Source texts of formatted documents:
==================================================
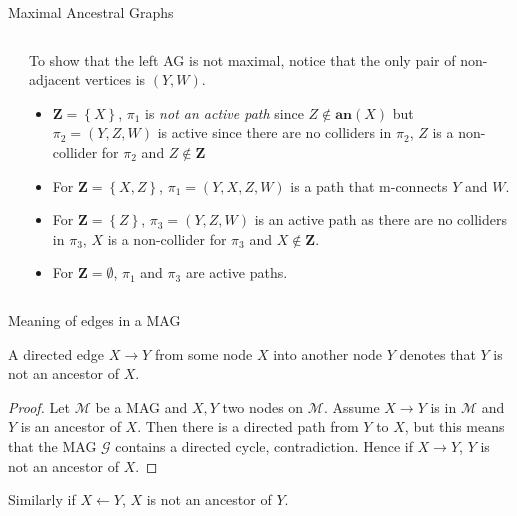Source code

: \documentclass[english, compress, red]{beamer}
\begin{document}
\begin{frame}{Maximal Ancestral Graphs}
	\begin{columns}
		\begin{column}{0.3\textwidth}
			\centering
		\end{column}
	     \begin{column}{0.7\textwidth}
	     	To show that the left AG is not maximal, notice that the only pair of non-adjacent vertices is $(Y,W)$.
	     	\begin{itemize}
	     		\item $\mathbf{Z} = \left\{ X\right\}$, $\pi_1$ is \textit{not an active path} since $Z \not \in \textbf{an}(X)$ but $\pi_2 = (Y,Z,W)$ is active since there are no colliders in $\pi_2$, $Z$ is a non-collider for $\pi_2$ and $Z \not \in \mathbf{Z}$
	     		\item For $\mathbf{Z} = \left\{ X, Z\right\}$, $\pi_1 = (Y,X,Z,W)$ is a path that m-connects $Y$ and $W$.
	     		\item For $\mathbf{Z} = \left\{ Z\right\}$, $\pi_3 = (Y,Z,W)$ is an active path as there are no colliders in $\pi_3$, $X$ is a non-collider for $\pi_3$ and $X \not \in \mathbf{Z}$.
	     		\item For $\mathbf{Z} = \emptyset$, $\pi_1$ and $\pi_3$ are active paths.
	     	\end{itemize}
	     \end{column}
	\end{columns}
\end{frame}

\begin{frame}{Meaning of edges in a MAG}
	\begin{theorem}
		A directed edge $X \rightarrow Y$ from some node $X$ into another node $Y$ denotes that $Y$ is not an ancestor of $X$.
	\end{theorem}
	\begin{proof}
		Let $\mathcal{M}$ be a MAG and $X,Y$ two nodes on $\mathcal{M}$. Assume $X \rightarrow Y$ is in $\mathcal{M}$ and $Y$ is an ancestor of $X$. Then there is a directed path from $Y$ to $X$, but this means that the MAG $\mathcal{G}$ contains a directed cycle, contradiction. Hence if $X \rightarrow Y$, $Y$ is not an ancestor of $X$.
	\end{proof}
	Similarly if $X \leftarrow Y$, $X$ is not an ancestor of $Y$.
	
\end{frame}
\end{document}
==================================================
How to complete this task: Lines above that contain the string "mathbf" make up the answer.

Reply:
	     		\item $\mathbf{Z} = \left\{ X\right\}$, $\pi_1$ is \textit{not an active path} since $Z \not \in \textbf{an}(X)$ but $\pi_2 = (Y,Z,W)$ is active since there are no colliders in $\pi_2$, $Z$ is a non-collider for $\pi_2$ and $Z \not \in \mathbf{Z}$
	     		\item For $\mathbf{Z} = \left\{ X, Z\right\}$, $\pi_1 = (Y,X,Z,W)$ is a path that m-connects $Y$ and $W$.
	     		\item For $\mathbf{Z} = \left\{ Z\right\}$, $\pi_3 = (Y,Z,W)$ is an active path as there are no colliders in $\pi_3$, $X$ is a non-collider for $\pi_3$ and $X \not \in \mathbf{Z}$.
	     		\item For $\mathbf{Z} = \emptyset$, $\pi_1$ and $\pi_3$ are active paths.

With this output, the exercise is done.